> **Work required**:
Select from the data all lines with the word "physical".

> **Material provided**:
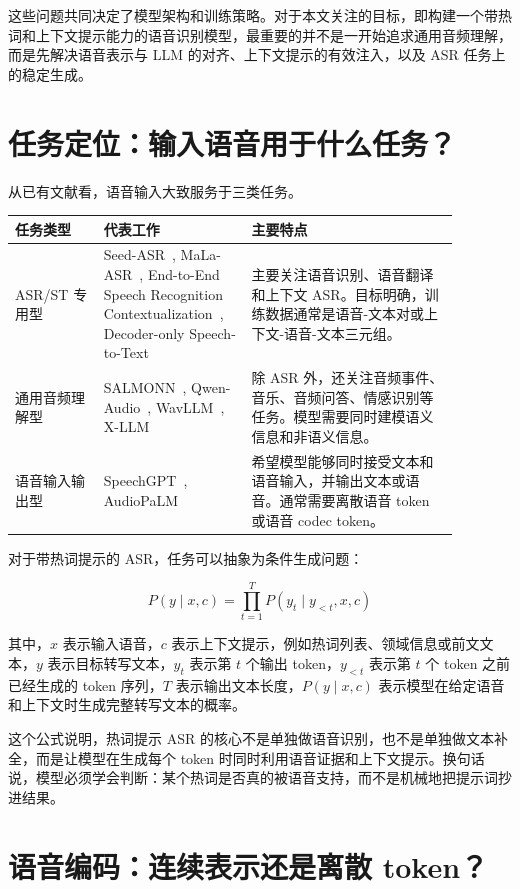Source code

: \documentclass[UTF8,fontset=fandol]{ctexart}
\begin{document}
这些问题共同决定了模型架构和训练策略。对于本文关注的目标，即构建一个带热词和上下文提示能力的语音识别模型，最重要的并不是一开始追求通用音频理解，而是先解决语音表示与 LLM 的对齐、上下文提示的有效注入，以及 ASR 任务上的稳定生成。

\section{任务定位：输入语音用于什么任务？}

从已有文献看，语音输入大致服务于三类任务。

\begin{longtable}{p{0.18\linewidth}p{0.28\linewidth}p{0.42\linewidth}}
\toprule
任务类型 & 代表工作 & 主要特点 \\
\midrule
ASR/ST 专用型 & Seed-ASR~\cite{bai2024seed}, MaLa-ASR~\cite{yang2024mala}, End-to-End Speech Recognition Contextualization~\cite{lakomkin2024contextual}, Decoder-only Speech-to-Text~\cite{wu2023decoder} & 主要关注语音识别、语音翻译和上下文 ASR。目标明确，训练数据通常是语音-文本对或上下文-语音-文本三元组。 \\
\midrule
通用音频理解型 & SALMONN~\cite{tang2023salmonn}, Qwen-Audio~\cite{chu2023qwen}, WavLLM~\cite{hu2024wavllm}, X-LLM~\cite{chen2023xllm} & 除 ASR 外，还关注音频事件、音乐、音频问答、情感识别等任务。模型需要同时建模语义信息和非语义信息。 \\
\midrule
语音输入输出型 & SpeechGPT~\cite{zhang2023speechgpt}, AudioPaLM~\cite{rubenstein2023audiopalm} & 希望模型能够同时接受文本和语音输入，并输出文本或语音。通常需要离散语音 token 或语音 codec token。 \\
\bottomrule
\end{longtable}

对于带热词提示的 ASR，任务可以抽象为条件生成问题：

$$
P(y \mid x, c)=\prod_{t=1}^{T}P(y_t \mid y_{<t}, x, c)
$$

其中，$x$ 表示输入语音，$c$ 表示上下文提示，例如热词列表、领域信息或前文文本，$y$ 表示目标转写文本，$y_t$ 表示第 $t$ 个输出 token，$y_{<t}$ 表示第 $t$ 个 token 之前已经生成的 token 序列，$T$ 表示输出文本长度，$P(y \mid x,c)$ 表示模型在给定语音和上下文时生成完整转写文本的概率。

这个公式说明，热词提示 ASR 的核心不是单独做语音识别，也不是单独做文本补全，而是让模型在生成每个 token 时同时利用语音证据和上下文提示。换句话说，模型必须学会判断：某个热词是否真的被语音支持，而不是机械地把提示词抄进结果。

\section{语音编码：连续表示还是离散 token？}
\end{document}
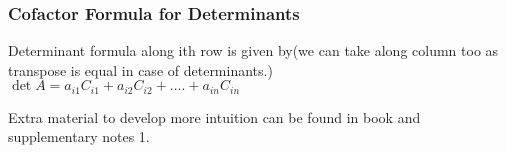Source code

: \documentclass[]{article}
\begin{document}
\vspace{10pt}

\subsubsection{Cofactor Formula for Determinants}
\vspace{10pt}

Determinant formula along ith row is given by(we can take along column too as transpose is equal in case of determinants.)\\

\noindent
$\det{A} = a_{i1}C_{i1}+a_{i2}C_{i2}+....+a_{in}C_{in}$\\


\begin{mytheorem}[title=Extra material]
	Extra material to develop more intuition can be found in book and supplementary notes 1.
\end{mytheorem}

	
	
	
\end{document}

* * *

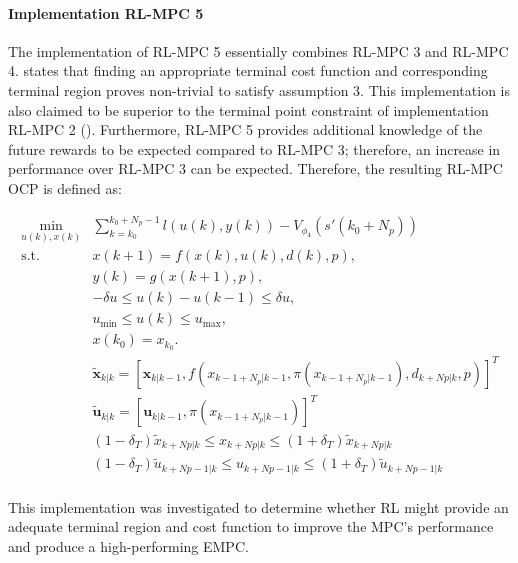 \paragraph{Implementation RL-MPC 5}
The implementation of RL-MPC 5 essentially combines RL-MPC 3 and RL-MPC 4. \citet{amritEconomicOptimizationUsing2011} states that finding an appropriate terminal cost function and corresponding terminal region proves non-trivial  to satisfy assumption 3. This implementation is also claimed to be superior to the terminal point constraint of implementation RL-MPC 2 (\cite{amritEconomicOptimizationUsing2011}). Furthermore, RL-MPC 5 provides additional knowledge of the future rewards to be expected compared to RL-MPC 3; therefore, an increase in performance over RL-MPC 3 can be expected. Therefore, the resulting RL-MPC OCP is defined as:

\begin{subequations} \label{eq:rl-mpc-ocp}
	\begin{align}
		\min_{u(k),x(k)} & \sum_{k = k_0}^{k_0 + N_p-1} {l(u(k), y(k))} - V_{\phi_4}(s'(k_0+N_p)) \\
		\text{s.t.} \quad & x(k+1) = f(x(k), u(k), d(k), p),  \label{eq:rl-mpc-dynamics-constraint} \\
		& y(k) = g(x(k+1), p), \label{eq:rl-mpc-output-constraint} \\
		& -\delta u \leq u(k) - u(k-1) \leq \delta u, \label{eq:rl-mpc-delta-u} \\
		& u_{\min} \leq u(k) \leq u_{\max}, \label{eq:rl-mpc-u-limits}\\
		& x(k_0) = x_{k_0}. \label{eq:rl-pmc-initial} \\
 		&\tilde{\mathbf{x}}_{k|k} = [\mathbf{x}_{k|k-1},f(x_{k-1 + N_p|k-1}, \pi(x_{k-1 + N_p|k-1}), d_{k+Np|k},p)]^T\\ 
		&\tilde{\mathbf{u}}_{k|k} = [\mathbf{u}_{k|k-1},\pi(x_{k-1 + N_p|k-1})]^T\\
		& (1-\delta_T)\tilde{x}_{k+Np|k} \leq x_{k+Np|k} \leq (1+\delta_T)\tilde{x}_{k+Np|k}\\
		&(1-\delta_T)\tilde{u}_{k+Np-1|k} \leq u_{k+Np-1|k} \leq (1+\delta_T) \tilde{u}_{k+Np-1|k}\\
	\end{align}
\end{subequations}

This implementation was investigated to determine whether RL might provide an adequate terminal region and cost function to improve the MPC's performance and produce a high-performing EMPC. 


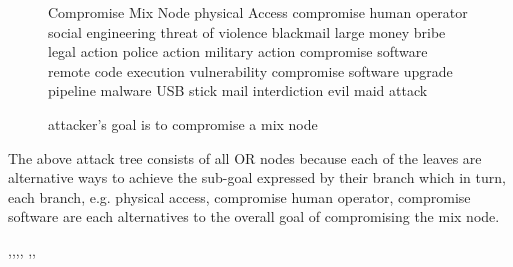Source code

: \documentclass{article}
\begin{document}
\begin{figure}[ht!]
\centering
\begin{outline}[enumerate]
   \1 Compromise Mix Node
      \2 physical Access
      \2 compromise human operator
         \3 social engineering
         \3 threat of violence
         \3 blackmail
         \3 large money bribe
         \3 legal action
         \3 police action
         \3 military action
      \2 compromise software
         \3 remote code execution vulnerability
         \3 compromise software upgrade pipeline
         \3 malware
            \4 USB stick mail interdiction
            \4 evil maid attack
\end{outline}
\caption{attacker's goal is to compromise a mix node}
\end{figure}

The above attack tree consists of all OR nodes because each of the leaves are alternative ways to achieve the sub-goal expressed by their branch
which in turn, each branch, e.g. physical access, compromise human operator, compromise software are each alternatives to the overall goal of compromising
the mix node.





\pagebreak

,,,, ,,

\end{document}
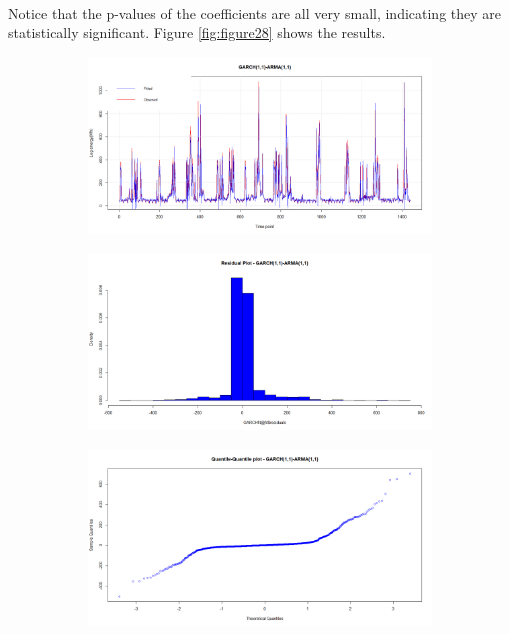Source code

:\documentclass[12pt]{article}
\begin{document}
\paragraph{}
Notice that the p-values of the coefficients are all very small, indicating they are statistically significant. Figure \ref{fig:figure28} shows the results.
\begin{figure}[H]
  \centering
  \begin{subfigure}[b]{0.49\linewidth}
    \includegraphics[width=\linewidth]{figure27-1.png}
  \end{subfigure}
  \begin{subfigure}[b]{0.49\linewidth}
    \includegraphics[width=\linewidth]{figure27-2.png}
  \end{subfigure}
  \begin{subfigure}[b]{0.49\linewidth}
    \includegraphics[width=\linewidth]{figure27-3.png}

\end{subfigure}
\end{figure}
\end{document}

---

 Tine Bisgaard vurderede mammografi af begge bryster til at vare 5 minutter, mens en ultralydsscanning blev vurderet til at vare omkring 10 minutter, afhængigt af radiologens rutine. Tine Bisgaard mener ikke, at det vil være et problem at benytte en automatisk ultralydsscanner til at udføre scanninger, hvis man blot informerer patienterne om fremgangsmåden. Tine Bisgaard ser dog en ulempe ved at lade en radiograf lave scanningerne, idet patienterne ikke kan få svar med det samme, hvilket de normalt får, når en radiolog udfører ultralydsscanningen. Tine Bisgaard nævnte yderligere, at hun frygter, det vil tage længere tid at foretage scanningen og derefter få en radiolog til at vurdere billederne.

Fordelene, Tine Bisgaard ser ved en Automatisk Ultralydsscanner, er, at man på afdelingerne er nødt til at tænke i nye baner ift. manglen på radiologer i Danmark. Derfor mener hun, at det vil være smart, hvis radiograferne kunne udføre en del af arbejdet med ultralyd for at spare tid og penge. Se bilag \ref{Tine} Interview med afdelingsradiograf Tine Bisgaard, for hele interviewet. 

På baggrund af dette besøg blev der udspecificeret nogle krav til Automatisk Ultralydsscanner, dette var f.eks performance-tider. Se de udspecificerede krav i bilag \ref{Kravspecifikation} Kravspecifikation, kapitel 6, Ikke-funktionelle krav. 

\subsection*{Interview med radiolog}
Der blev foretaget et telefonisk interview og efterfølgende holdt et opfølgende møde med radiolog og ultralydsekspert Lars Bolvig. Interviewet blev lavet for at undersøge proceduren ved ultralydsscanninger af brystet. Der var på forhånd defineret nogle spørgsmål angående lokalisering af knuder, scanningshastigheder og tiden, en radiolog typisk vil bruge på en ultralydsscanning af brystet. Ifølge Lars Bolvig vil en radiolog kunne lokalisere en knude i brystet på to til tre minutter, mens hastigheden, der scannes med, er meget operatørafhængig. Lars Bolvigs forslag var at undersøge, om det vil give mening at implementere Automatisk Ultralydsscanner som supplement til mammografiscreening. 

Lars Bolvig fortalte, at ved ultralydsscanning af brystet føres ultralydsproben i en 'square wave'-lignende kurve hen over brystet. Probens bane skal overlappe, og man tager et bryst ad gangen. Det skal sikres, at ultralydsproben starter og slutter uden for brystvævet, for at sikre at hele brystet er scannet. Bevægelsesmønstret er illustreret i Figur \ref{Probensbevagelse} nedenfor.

> **Solved problem**:
      \2 physical Access
which in turn, each branch, e.g. physical access, compromise human operator, compromise software are each alternatives to the overall goal of compromising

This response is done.